Fred, are you kidding? How can you compare a week, a week there
conference experiences to the experience of school? What are you
doing is saying that a vacation is the same as living there and
learning the language? It ain't!

Ok, I'm NOT a degree holder and I miss it every day of my career. I
look at people who have degrees with HUGE respect. Their level of
depth of understanding theory and praxis shines a lot louder than my
own and I have some 15 years experience in the field. I believe that
someone with 13 years experience   2 years of grad work is definitely
doing better than myself.

Yes, as Andrei has pointed out there are routes for self education,
but there is something that I appreciate when I speak with people who
have taken that time.
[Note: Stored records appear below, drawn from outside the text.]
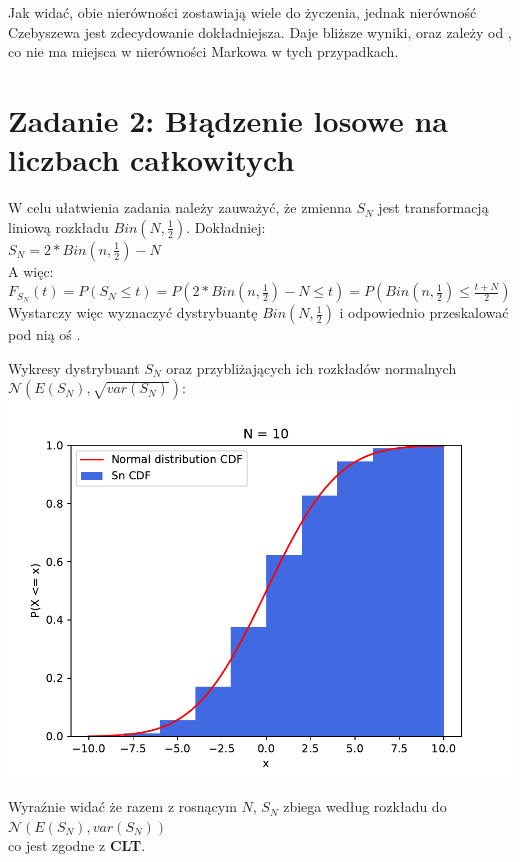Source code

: \documentclass{article}
\begin{document}
Jak widać, obie nierówności zostawiają wiele do życzenia, jednak nierówność Czebyszewa jest zdecydowanie dokładniejsza.
Daje bliższe wyniki, oraz zależy od , co nie ma miejsca w nierówności Markowa w tych przypadkach.\\

\section*{Zadanie 2: Błądzenie losowe na liczbach całkowitych}

W celu ułatwienia zadania należy zauważyć, że zmienna \( S_N \) jest transformacją liniową rozkładu \( Bin\left(N, \frac{1}{2}\right) \).
Dokładniej: \\
\( S_N = 2 * Bin\left(n, \frac{1}{2}\right) - N \)\\
A więc: \\
\( F_{S_N}\left(t\right) = P\left(S_N \leq t\right) = P\left(2 * Bin\left(n, \frac{1}{2}\right) - N \leq t\right) = P\left(Bin\left(n, \frac{1}{2}\right) \leq \frac{t + N}{2}\right) \)\\
Wystarczy więc wyznaczyć dystrybuantę \( Bin\left(N, \frac{1}{2}\right) \) i odpowiednio przeskalować pod nią oś .

Wykresy dystrybuant \( S_N \) oraz przybliżających ich rozkładów normalnych \( \mathcal{N}\left(E\left(S_N\right), \sqrt{var\left(S_N\right)}\right) \):
\hspace*{-0cm} \includegraphics[scale=0.5]{./plots/exc2.pdf}

Wyraźnie widać że razem z rosnącym \( N \), \( S_N \) zbiega według rozkładu do \( \mathcal{N}\left(E\left(S_N\right), var\left(S_N\right)\right) \)\\
co jest zgodne z \textbf{CLT}. \\
\end{document}
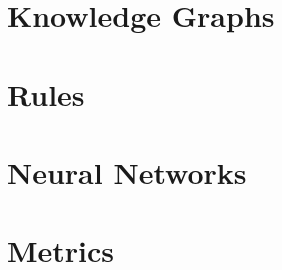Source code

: \section{Knowledge Graphs}
\label{sec:3_basics/1_knowledge_graphs}



\section{Rules}
\label{sec:3_basics/2_rules}



\section{Neural Networks}
\label{sec:3_basics/3_neural_networks}



\section{Metrics}
\label{sec:3_basics/4_metrics}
I do think though that specific courses are
required and unfortunately I do not know how to do these remotely.
The main one being studio courses, where you sit at your table day in
and day out for 20 hours a day cranking on your projects in a room
filed with 15 peers doing the same thing, with constant review/crits
led by a master in the course. Working in a design studio today I
have to say in my career path this is the one element of education I
miss the most.

The theory stuff I think is easy to pick up on one's one. The deep
level of personal and creative exploration, studio experience, and
concentrated craft practice is what a design degree offers most. 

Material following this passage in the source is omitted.